- [SUPPLIED MATERIAL]:
....

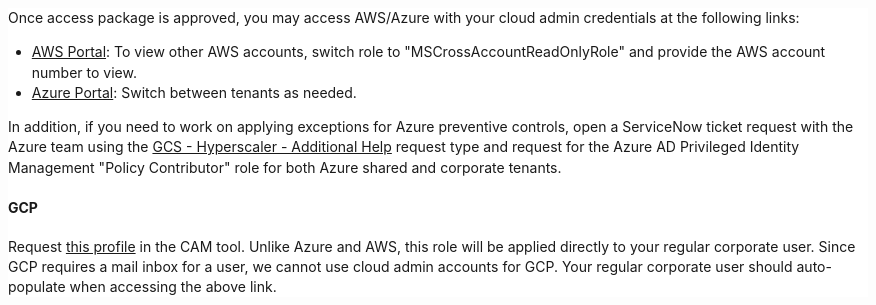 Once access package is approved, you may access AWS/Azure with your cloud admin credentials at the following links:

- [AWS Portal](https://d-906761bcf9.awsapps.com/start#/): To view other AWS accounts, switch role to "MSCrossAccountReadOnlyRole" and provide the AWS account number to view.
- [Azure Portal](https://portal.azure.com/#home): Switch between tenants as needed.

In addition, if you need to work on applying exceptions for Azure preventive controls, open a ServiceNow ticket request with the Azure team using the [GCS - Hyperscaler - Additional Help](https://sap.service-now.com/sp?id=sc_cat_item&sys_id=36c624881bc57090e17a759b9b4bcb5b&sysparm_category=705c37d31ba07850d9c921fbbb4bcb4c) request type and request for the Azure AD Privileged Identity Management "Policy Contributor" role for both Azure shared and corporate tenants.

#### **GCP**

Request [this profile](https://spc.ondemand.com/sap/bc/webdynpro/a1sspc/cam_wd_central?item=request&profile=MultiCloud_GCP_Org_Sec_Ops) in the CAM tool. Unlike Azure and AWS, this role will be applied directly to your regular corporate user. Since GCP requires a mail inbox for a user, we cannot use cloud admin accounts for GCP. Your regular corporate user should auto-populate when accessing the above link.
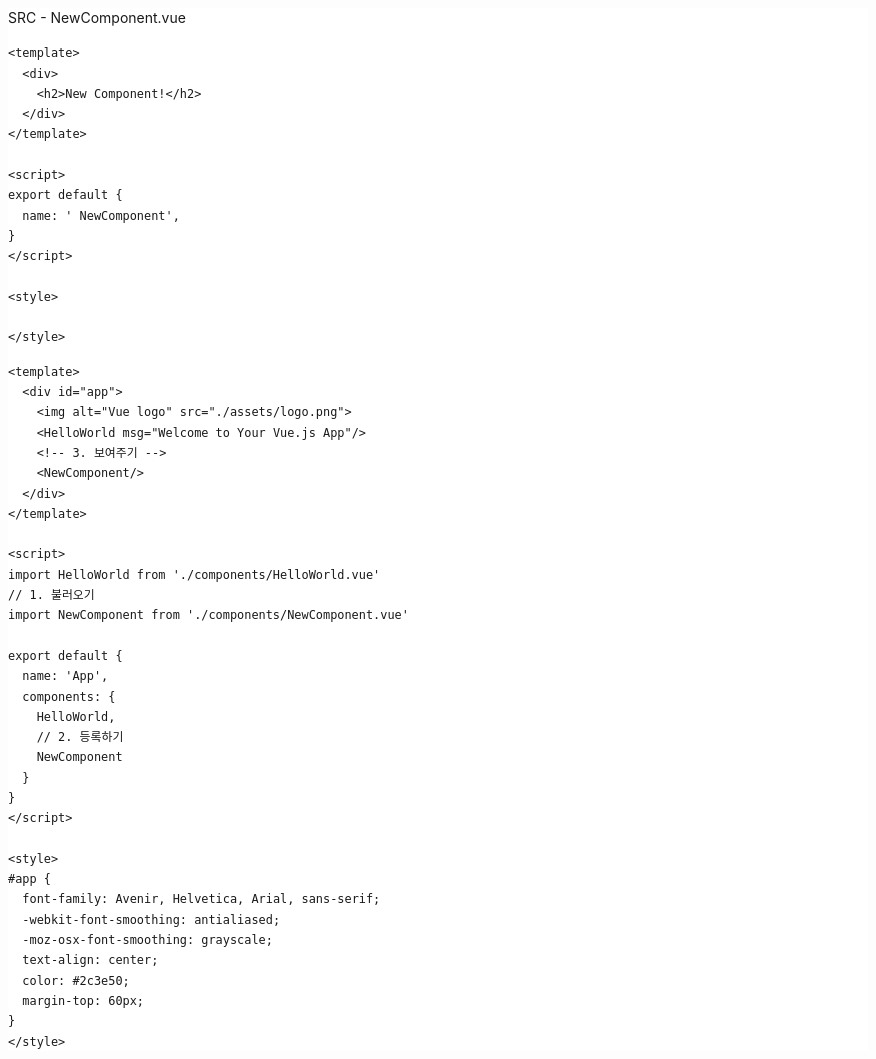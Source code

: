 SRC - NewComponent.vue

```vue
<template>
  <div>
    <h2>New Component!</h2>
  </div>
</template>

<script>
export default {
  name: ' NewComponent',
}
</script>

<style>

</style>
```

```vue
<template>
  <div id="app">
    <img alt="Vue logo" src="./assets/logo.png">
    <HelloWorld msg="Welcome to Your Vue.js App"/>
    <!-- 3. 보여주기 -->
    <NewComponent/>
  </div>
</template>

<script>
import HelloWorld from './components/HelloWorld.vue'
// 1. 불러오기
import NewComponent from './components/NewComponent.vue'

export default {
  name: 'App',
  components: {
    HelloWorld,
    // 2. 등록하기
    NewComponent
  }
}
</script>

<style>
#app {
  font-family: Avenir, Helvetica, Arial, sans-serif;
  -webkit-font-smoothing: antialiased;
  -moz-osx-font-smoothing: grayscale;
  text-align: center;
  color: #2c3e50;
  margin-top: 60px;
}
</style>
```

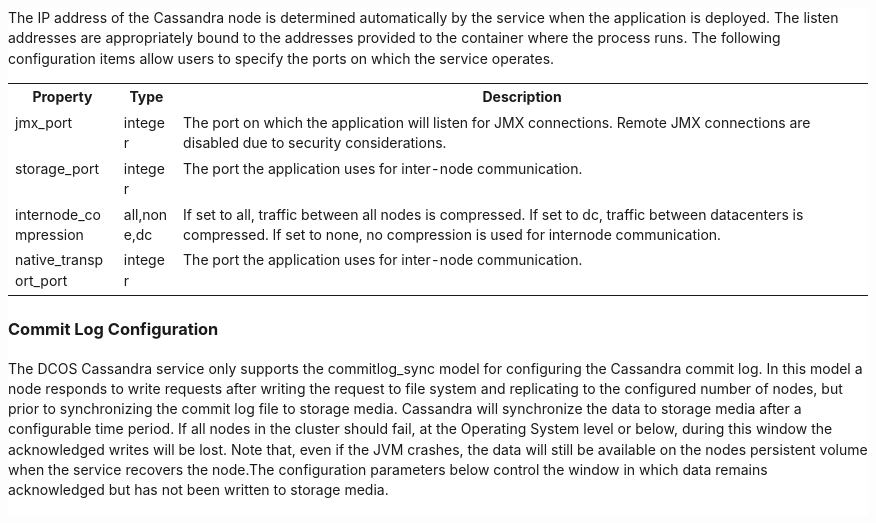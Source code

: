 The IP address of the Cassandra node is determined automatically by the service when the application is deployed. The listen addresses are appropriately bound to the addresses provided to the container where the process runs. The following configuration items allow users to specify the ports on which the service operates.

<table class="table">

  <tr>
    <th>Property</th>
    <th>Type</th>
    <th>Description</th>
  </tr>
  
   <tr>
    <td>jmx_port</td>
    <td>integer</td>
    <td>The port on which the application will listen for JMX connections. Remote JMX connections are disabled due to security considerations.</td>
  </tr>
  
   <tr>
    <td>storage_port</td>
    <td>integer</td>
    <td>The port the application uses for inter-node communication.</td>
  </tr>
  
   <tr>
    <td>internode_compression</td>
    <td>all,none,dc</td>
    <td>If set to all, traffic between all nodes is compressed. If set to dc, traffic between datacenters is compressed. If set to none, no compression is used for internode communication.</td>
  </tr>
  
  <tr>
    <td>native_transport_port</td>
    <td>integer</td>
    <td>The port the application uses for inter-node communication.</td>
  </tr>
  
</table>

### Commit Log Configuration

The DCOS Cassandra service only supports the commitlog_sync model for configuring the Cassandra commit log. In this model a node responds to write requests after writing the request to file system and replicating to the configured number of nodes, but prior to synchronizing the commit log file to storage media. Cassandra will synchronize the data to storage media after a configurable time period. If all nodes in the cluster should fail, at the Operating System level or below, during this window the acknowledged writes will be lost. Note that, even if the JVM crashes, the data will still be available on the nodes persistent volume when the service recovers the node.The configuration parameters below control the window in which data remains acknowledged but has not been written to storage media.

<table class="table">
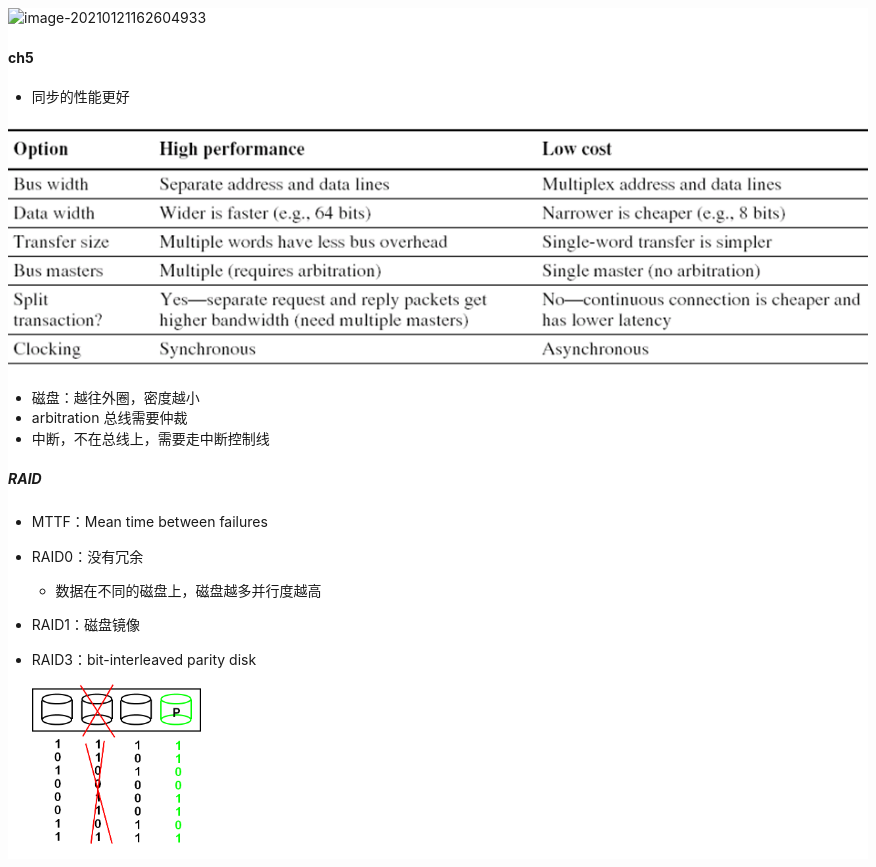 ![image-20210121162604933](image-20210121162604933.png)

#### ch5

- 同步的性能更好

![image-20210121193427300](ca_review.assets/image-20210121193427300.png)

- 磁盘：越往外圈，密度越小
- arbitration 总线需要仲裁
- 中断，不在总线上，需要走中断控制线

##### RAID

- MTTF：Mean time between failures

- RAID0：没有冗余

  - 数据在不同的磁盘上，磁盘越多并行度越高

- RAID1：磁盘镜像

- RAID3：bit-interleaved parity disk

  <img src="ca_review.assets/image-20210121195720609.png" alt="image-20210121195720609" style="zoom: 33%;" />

....

- [WHAT NEEDS TO BE DONE]: Would you retype all the lines shown above, exactly as written and without any picture?

- [TASK RESULT]:
 Once access package is approved, you may access AWS/Azure with your cloud admin credentials at the following links:

- [AWS Portal](https://d-906761bcf9.awsapps.com/start#/): To view other AWS accounts, switch role to "MSCrossAccountReadOnlyRole" and provide the AWS account number to view.
- [Azure Portal](https://portal.azure.com/#home): Switch between tenants as needed.

In addition, if you need to work on applying exceptions for Azure preventive controls, open a ServiceNow ticket request with the Azure team using the [GCS - Hyperscaler - Additional Help](https://sap.service-now.com/sp?id=sc_cat_item&sys_id=36c624881bc57090e17a759b9b4bcb5b&sysparm_category=705c37d31ba07850d9c921fbbb4bcb4c) request type and request for the Azure AD Privileged Identity Management "Policy Contributor" role for both Azure shared and corporate tenants.

#### **GCP**

Request [this profile](https://spc.ondemand.com/sap/bc/webdynpro/a1sspc/cam_wd_central?item=request&profile=MultiCloud_GCP_Org_Sec_Ops) in the CAM tool. Unlike Azure and AWS, this role will be applied directly to your regular corporate user. Since GCP requires a mail inbox for a user, we cannot use cloud admin accounts for GCP. Your regular corporate user should auto-populate when accessing the above link.
Source code

: SRC - NewComponent.vue

```vue
<template>
  <div>
    <h2>New Component!</h2>
  </div>
</template>

<script>
export default {
  name: ' NewComponent',
}
</script>

<style>

</style>
```

```vue
<template>
  <div id="app">
    <img alt="Vue logo" src="./assets/logo.png">
    <HelloWorld msg="Welcome to Your Vue.js App"/>
    <!-- 3. 보여주기 -->
    <NewComponent/>
  </div>
</template>

<script>
import HelloWorld from './components/HelloWorld.vue'
// 1. 불러오기
import NewComponent from './components/NewComponent.vue'

export default {
  name: 'App',
  components: {
    HelloWorld,
    // 2. 등록하기
    NewComponent
  }
}
</script>

<style>
#app {
  font-family: Avenir, Helvetica, Arial, sans-serif;
  -webkit-font-smoothing: antialiased;
  -moz-osx-font-smoothing: grayscale;
  text-align: center;
  color: #2c3e50;
  margin-top: 60px;
}
</style>
```

Source code

: The IP address of the Cassandra node is determined automatically by the service when the application is deployed. The listen addresses are appropriately bound to the addresses provided to the container where the process runs. The following configuration items allow users to specify the ports on which the service operates.

<table class="table">

  <tr>
    <th>Property</th>
    <th>Type</th>
    <th>Description</th>
  </tr>
  
   <tr>
    <td>jmx_port</td>
    <td>integer</td>
    <td>The port on which the application will listen for JMX connections. Remote JMX connections are disabled due to security considerations.</td>
  </tr>
  
   <tr>
    <td>storage_port</td>
    <td>integer</td>
    <td>The port the application uses for inter-node communication.</td>
  </tr>
  
   <tr>
    <td>internode_compression</td>
    <td>all,none,dc</td>
    <td>If set to all, traffic between all nodes is compressed. If set to dc, traffic between datacenters is compressed. If set to none, no compression is used for internode communication.</td>
  </tr>
  
  <tr>
    <td>native_transport_port</td>
    <td>integer</td>
    <td>The port the application uses for inter-node communication.</td>
  </tr>
  
</table>

### Commit Log Configuration

The DCOS Cassandra service only supports the commitlog_sync model for configuring the Cassandra commit log. In this model a node responds to write requests after writing the request to file system and replicating to the configured number of nodes, but prior to synchronizing the commit log file to storage media. Cassandra will synchronize the data to storage media after a configurable time period. If all nodes in the cluster should fail, at the Operating System level or below, during this window the acknowledged writes will be lost. Note that, even if the JVM crashes, the data will still be available on the nodes persistent volume when the service recovers the node.The configuration parameters below control the window in which data remains acknowledged but has not been written to storage media.

<table class="table">
 ![image-20210121162604933](image-20210121162604933.png)

#### ch5

- 同步的性能更好

![image-20210121193427300](ca_review.assets/image-20210121193427300.png)

- 磁盘：越往外圈，密度越小
- arbitration 总线需要仲裁
- 中断，不在总线上，需要走中断控制线

##### RAID

- MTTF：Mean time between failures

- RAID0：没有冗余

  - 数据在不同的磁盘上，磁盘越多并行度越高

- RAID1：磁盘镜像

- RAID3：bit-interleaved parity disk

  <img src="ca_review.assets/image-20210121195720609.png" alt="image-20210121195720609" style="zoom: 33%;" />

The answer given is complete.